• **Your objective**
A word-for-word restatement of the whole listing is the expected answer.

• **Dataset extract**

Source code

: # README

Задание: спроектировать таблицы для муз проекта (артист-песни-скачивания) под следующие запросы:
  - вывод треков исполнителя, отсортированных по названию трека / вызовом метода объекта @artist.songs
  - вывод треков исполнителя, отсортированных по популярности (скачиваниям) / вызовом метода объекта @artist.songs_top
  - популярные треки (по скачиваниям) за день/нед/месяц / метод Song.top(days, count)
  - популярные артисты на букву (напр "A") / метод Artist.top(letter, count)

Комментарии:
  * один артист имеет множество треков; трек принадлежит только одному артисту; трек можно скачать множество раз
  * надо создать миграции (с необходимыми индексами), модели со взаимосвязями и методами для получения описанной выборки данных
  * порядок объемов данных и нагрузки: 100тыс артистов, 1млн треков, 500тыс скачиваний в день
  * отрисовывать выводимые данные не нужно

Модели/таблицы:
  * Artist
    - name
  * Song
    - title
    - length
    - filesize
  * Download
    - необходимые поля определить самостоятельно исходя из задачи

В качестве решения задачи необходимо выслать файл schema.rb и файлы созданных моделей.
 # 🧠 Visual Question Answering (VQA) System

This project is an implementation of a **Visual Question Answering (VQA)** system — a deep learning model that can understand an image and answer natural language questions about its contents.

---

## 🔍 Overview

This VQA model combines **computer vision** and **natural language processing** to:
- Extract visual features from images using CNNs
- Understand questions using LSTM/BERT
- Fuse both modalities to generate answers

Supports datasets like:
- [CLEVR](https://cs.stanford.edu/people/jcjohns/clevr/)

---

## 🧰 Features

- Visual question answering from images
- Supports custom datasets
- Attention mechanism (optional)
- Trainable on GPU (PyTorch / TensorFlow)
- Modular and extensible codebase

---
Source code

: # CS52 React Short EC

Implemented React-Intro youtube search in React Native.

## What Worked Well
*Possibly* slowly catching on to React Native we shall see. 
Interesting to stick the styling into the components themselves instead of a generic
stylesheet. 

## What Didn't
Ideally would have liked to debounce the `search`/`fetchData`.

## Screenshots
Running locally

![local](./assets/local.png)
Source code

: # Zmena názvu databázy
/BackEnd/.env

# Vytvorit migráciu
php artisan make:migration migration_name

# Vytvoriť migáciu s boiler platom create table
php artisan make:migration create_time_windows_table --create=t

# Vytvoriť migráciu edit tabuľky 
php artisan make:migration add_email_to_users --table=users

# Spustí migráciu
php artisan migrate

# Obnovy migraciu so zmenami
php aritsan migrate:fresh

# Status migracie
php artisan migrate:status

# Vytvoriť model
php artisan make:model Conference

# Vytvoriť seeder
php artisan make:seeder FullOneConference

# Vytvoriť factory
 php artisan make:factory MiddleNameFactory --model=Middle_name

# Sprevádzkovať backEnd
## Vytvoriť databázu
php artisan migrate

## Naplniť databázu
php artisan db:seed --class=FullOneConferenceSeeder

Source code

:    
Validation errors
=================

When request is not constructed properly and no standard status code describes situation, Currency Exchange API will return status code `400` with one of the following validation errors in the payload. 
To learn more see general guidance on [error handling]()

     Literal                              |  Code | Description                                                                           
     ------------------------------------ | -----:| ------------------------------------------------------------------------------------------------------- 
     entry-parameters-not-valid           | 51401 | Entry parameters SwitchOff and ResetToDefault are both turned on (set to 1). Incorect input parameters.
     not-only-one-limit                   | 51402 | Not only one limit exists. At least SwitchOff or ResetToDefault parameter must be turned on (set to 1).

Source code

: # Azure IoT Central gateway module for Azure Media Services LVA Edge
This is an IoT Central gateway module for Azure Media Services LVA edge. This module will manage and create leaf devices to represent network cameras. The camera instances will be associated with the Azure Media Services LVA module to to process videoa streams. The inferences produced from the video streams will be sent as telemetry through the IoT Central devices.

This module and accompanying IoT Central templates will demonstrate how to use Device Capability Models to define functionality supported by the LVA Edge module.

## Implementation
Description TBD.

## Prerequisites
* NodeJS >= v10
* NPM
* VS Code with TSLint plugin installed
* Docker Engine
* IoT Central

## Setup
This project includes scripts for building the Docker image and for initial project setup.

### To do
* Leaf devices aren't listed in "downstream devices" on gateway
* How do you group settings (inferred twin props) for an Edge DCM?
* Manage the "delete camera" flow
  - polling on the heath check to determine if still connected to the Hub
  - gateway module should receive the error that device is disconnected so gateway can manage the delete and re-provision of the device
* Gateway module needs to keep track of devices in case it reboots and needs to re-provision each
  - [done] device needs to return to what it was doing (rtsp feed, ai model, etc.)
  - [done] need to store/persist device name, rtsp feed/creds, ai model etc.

• **Task response**
Source code

: # README

Задание: спроектировать таблицы для муз проекта (артист-песни-скачивания) под следующие запросы:
  - вывод треков исполнителя, отсортированных по названию трека / вызовом метода объекта @artist.songs
  - вывод треков исполнителя, отсортированных по популярности (скачиваниям) / вызовом метода объекта @artist.songs_top
  - популярные треки (по скачиваниям) за день/нед/месяц / метод Song.top(days, count)
  - популярные артисты на букву (напр "A") / метод Artist.top(letter, count)

Комментарии:
  * один артист имеет множество треков; трек принадлежит только одному артисту; трек можно скачать множество раз
  * надо создать миграции (с необходимыми индексами), модели со взаимосвязями и методами для получения описанной выборки данных
  * порядок объемов данных и нагрузки: 100тыс артистов, 1млн треков, 500тыс скачиваний в день
  * отрисовывать выводимые данные не нужно

Модели/таблицы:
  * Artist
    - name
  * Song
    - title
    - length
    - filesize
  * Download
    - необходимые поля определить самостоятельно исходя из задачи

В качестве решения задачи необходимо выслать файл schema.rb и файлы созданных моделей.
 # 🧠 Visual Question Answering (VQA) System

This project is an implementation of a **Visual Question Answering (VQA)** system — a deep learning model that can understand an image and answer natural language questions about its contents.

---

## 🔍 Overview

This VQA model combines **computer vision** and **natural language processing** to:
- Extract visual features from images using CNNs
- Understand questions using LSTM/BERT
- Fuse both modalities to generate answers

Supports datasets like:
- [CLEVR](https://cs.stanford.edu/people/jcjohns/clevr/)

---

## 🧰 Features

- Visual question answering from images
- Supports custom datasets
- Attention mechanism (optional)
- Trainable on GPU (PyTorch / TensorFlow)
- Modular and extensible codebase

---
Source code

: # CS52 React Short EC

Implemented React-Intro youtube search in React Native.

## What Worked Well
*Possibly* slowly catching on to React Native we shall see. 
Interesting to stick the styling into the components themselves instead of a generic
stylesheet. 

## What Didn't
Ideally would have liked to debounce the `search`/`fetchData`.

## Screenshots
Running locally

![local](./assets/local.png)
Source code

: # Zmena názvu databázy
/BackEnd/.env

# Vytvorit migráciu
php artisan make:migration migration_name

# Vytvoriť migáciu s boiler platom create table
php artisan make:migration create_time_windows_table --create=t

# Vytvoriť migráciu edit tabuľky 
php artisan make:migration add_email_to_users --table=users

# Spustí migráciu
php artisan migrate

# Obnovy migraciu so zmenami
php aritsan migrate:fresh

# Status migracie
php artisan migrate:status

# Vytvoriť model
php artisan make:model Conference

# Vytvoriť seeder
php artisan make:seeder FullOneConference

# Vytvoriť factory
 php artisan make:factory MiddleNameFactory --model=Middle_name

# Sprevádzkovať backEnd
## Vytvoriť databázu
php artisan migrate

## Naplniť databázu
php artisan db:seed --class=FullOneConferenceSeeder

Source code

:    
Validation errors
=================

When request is not constructed properly and no standard status code describes situation, Currency Exchange API will return status code `400` with one of the following validation errors in the payload. 
To learn more see general guidance on [error handling]()

     Literal                              |  Code | Description                                                                           
     ------------------------------------ | -----:| ------------------------------------------------------------------------------------------------------- 
     entry-parameters-not-valid           | 51401 | Entry parameters SwitchOff and ResetToDefault are both turned on (set to 1). Incorect input parameters.
     not-only-one-limit                   | 51402 | Not only one limit exists. At least SwitchOff or ResetToDefault parameter must be turned on (set to 1).

Source code

: # Azure IoT Central gateway module for Azure Media Services LVA Edge
This is an IoT Central gateway module for Azure Media Services LVA edge. This module will manage and create leaf devices to represent network cameras. The camera instances will be associated with the Azure Media Services LVA module to to process videoa streams. The inferences produced from the video streams will be sent as telemetry through the IoT Central devices.

This module and accompanying IoT Central templates will demonstrate how to use Device Capability Models to define functionality supported by the LVA Edge module.

## Implementation
Description TBD.

## Prerequisites
* NodeJS >= v10
* NPM
* VS Code with TSLint plugin installed
* Docker Engine
* IoT Central

## Setup
This project includes scripts for building the Docker image and for initial project setup.

### To do
* Leaf devices aren't listed in "downstream devices" on gateway
* How do you group settings (inferred twin props) for an Edge DCM?
* Manage the "delete camera" flow
  - polling on the heath check to determine if still connected to the Hub
  - gateway module should receive the error that device is disconnected so gateway can manage the delete and re-provision of the device
* Gateway module needs to keep track of devices in case it reboots and needs to re-provision each
  - [done] device needs to return to what it was doing (rtsp feed, ai model, etc.)
  - [done] need to store/persist device name, rtsp feed/creds, ai model etc.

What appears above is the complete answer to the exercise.